Former global organization

The Fédération Internationale des Organisations de Festivals (FIDOF, "International Federation of Festival Organizations") was an organization to hold and organize festivals worldwide. It was established in 1966, and headquartered in Split, Yugoslavia with Secretary General professor Armando Moreno. Later, it was headquartered in California, United States, where it was registered as a Section 501(c) non-profit organization. It was the member of the U.S. National Music Council. The organization ceased to exist in 2005 after the death of its founder.

The main role of FIDOF was to provide coordination of festivals and other cultural events through arranging their dates and publicizing them through the International English Monthly Bulletins, which were distributed among the members.

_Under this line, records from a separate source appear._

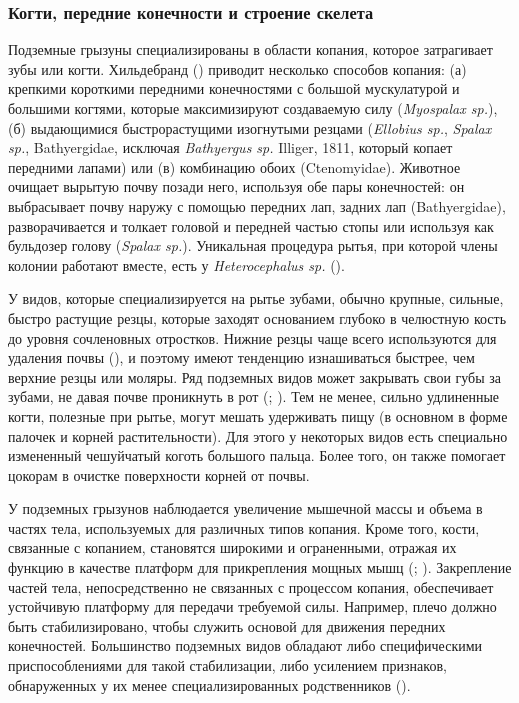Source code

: \subsubsection{Когти, передние конечности и строение скелета}

Подземные грызуны специализированы в области копания, которое затрагивает зубы или когти. Хильдебранд (\cite{Hildebrand1985}) приводит несколько способов копания: (а) крепкими короткими передними конечностями с большой мускулатурой и большими когтями, которые максимизируют создаваемую силу (\textit{Myospalax sp.}), (б) выдающимися быстрорастущими изогнутыми резцами (\textit{Ellobius sp.}, \textit{Spalax sp.}, Bathyergidae, исключая \textit{Bathyergus sp.} Illiger, 1811, который копает передними лапами) или (в) комбинацию обоих (Ctenomyidae). Животное очищает вырытую почву позади него, используя обе пары конечностей: он выбрасывает почву наружу с помощью передних лап, задних лап (Bathyergidae), разворачивается и толкает головой и передней частью стопы или используя как бульдозер голову (\textit{Spalax sp.}). Уникальная процедура рытья, при которой члены колонии работают вместе, есть у \textit{Heterocephalus sp.}  (\cite{Nevo1979}).

У видов, которые специализируется на рытье зубами, обычно крупные, сильные, быстро растущие резцы, которые заходят основанием глубоко в челюстную кость до уровня сочленовных отростков. Нижние резцы чаще всего используются для удаления почвы (\cite{Hildebrand1985}), и поэтому имеют тенденцию изнашиваться быстрее, чем верхние резцы или моляры. Ряд подземных видов может закрывать свои губы за зубами, не давая почве проникнуть в рот (\cite{Nevo1979}; \cite{Hildebrand1985}). Тем не менее, сильно удлиненные когти, полезные при рытье, могут мешать удерживать пищу (в основном в форме палочек и корней растительности). Для этого у некоторых видов есть специально измененный чешуйчатый коготь большого пальца. Более того, он также помогает цокорам в очистке поверхности корней от почвы. 

У подземных грызунов наблюдается увеличение мышечной массы и объема в частях тела, используемых для различных типов копания. Кроме того, кости, связанные с копанием, становятся широкими и ограненными, отражая их функцию в качестве платформ для прикрепления мощных мышц (\cite{Lehmann1963}; \cite{Yalden2009}). Закрепление частей тела, непосредственно не связанных с процессом копания, обеспечивает устойчивую платформу для передачи требуемой силы. Например, плечо должно быть стабилизировано, чтобы служить основой для движения передних конечностей. Большинство подземных видов обладают либо специфическими приспособлениями для такой стабилизации, либо усилением признаков, обнаруженных у их менее специализированных родственников (\cite{Puttick1977}).

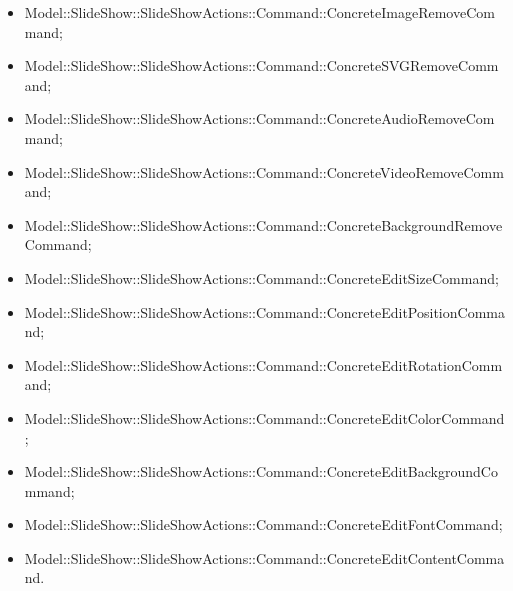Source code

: {{\begin{itemize}
                    \item Model::SlideShow::SlideShowActions::Command::ConcreteImageRemoveCommand;
                    \item Model::SlideShow::SlideShowActions::Command::ConcreteSVGRemoveCommand;
                    \item Model::SlideShow::SlideShowActions::Command::ConcreteAudioRemoveCommand;
                    \item Model::SlideShow::SlideShowActions::Command::ConcreteVideoRemoveCommand;
                    \item Model::SlideShow::SlideShowActions::Command::ConcreteBackgroundRemoveCommand;
                    \item Model::SlideShow::SlideShowActions::Command::ConcreteEditSizeCommand;
                    \item Model::SlideShow::SlideShowActions::Command::ConcreteEditPositionCommand;
                    \item Model::SlideShow::SlideShowActions::Command::ConcreteEditRotationCommand;
                    \item Model::SlideShow::SlideShowActions::Command::ConcreteEditColorCommand;
                    \item Model::SlideShow::SlideShowActions::Command::ConcreteEditBackgroundCommand;
                    \item Model::SlideShow::SlideShowActions::Command::ConcreteEditFontCommand;
                    \item Model::SlideShow::SlideShowActions::Command::ConcreteEditContentCommand.
                    \end{itemize}
                    }
    }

FIDOF had 220 individual members and more than 1,000 affiliated organizations. It was also associated with 320 festivals held in 72 countries. FIDOF participated in the organization of festivals mainly in the countries of Eastern Europe, Asia, Africa, Latin America and was a member of the International Music Council of UNESCO. The FIDOF Directorate included show business figures from the USA, Germany, Egypt, Italy, Kazakhstan, Lithuania, Malta, Turkey, Sweden, Japan and others.

FIDOF awarded outstanding performers with diplomas. In addition, the organization has established a special Distant accord award, awarded for contributions to the music industry, to festival organizers.

==FIDOF members==

- Slavianski Bazaar in Vitebsk (since 1998)
- MakFest
- Voice of Asia
- Splitski festival (Split song festival) (since 1966.)